Seeking religious exemptions from civil rights laws has been the go-to strategy of the Christian right for some time now. Under the guise of the First Amendment, they claim a right to discriminate, maintaining that being forced to abide by non-discrimination statutes would violate their religion. In this Orwellian universe, anti-discrimination laws are discriminatory, and those insisting on denying rights to others are the ones who are persecuted.
If only this were dystopian fiction — but alas, it is increasingly reality, through regulations like the Denial or Care Rule, court decisions like Masterpiece Cakeshop, and laws like those allowing child welfare agencies to turn down LGBTQ+ kids or LGBTQ+ and non-Christian families ready to offer a loving home to a child.
These loopholes are undoing civil rights law.
Even worse: The entire edifice of civil rights law is in jeopardy
Civil rights are under attack at an even more elemental level in the federal judiciary. Trump has nominated and Senate Majority Leader Mitch McConnell has fast-tracked confirmation of record numbers of judges; one in five federal appeals court judges is now a Trump appointee. Many are ideologues, and hostile to civil rights in general. A significant number are virulently anti-LGBTQ+.
But perhaps the most worrisome sign is the trend of judicial nominees refusing, in their confirmation hearings, to affirm that Brown v. Board of Education was rightly decided. The 1954 landmark case, unanimously decided, ended legal segregation in America. It is the foundation — legally, politically, and morally — upon which the subsequent decades of civil rights struggle have been built.
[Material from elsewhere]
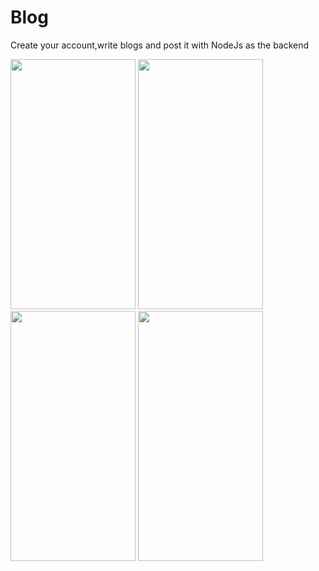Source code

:# Blog
Create your account,write blogs and post it with NodeJs as the backend

<img src="https://user-images.githubusercontent.com/30018260/120892582-b99f0800-c62c-11eb-99d4-c1d1b3c45196.png" width="200" height="400" /> <img src="https://user-images.githubusercontent.com/30018260/120892565-a12eed80-c62c-11eb-80dd-af909c237b5c.png" width="200" height="400" /> <img src="https://user-images.githubusercontent.com/30018260/120892613-dd624e00-c62c-11eb-87b6-cfb2661d4df4.png" width="200" height="400" /> <img src="https://user-images.githubusercontent.com/30018260/120892639-f3700e80-c62c-11eb-9464-45b47009f9f8.png" width="200" height="400" />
What does it say about these judges that they refuse to say that decision was right? How will they rule on future civil rights cases? (Here’s one answer: In 2017, Trump judge Amy Coney Barrett voted to allow a business to racially segregate its workplaces.) And what does it say about the country that we are nominating such people to our courts?
The entire edifice on which U.S. civil rights law is built is in jeopardy; politically, if not legally.
It is readily apparent, but analytically important enough to spell out anyway, that the people in the U.S. who hate queer folks are the same people who hate Black folks, immigrants, Muslims and usually Jews, too, and women not content to be barefoot and pregnant. When LGBTQ+ advocates (read: white LGBTQ+ advocates) focus only on the prejudice aimed at queer people, they miss more than the chance to advocate for the full spectrum of queer communities and to stand in solidarity with other communities who are also discriminated against. They also misunderstand the white Christian nationalist project that binds together the separate attacks on our rights, and they underestimate what is at stake.
Homophobia and transphobia are Johnny-Come-Latelies on the American right’s agenda. This country is built on centuries of slavery and genocide. This is one reason, among many others, that the overwhelmingly white world of Big Gay needs to finally get serious about an intersectional analysis of oppression in the U.S. The biggest threat to queer rights, even narrowly understood, may well be white supremacy.
In the 2013 Supreme Court season, the gain for queer rights from the marriage equality victory in Windsor was undercut by the gutting of the Voting Rights Act the day before in Shelby County — not just because Black queer people would like to vote as well as get married, but more fundamentally, because Swiss cheese civil rights are inherently unstable for everyone. A victory in Bostock/Zarda/Harris Funeral Home would similarly be undercut in a political landscape in which Brown is no longer sacrosanct.
MLK long ago observed that “Injustice anywhere is a threat to justice everywhere. We are caught in an inescapable network of mutuality, tied in a single garment of destiny” (Letter from Birmingham Jail). Never has this fundamental truth been more obvious than right now.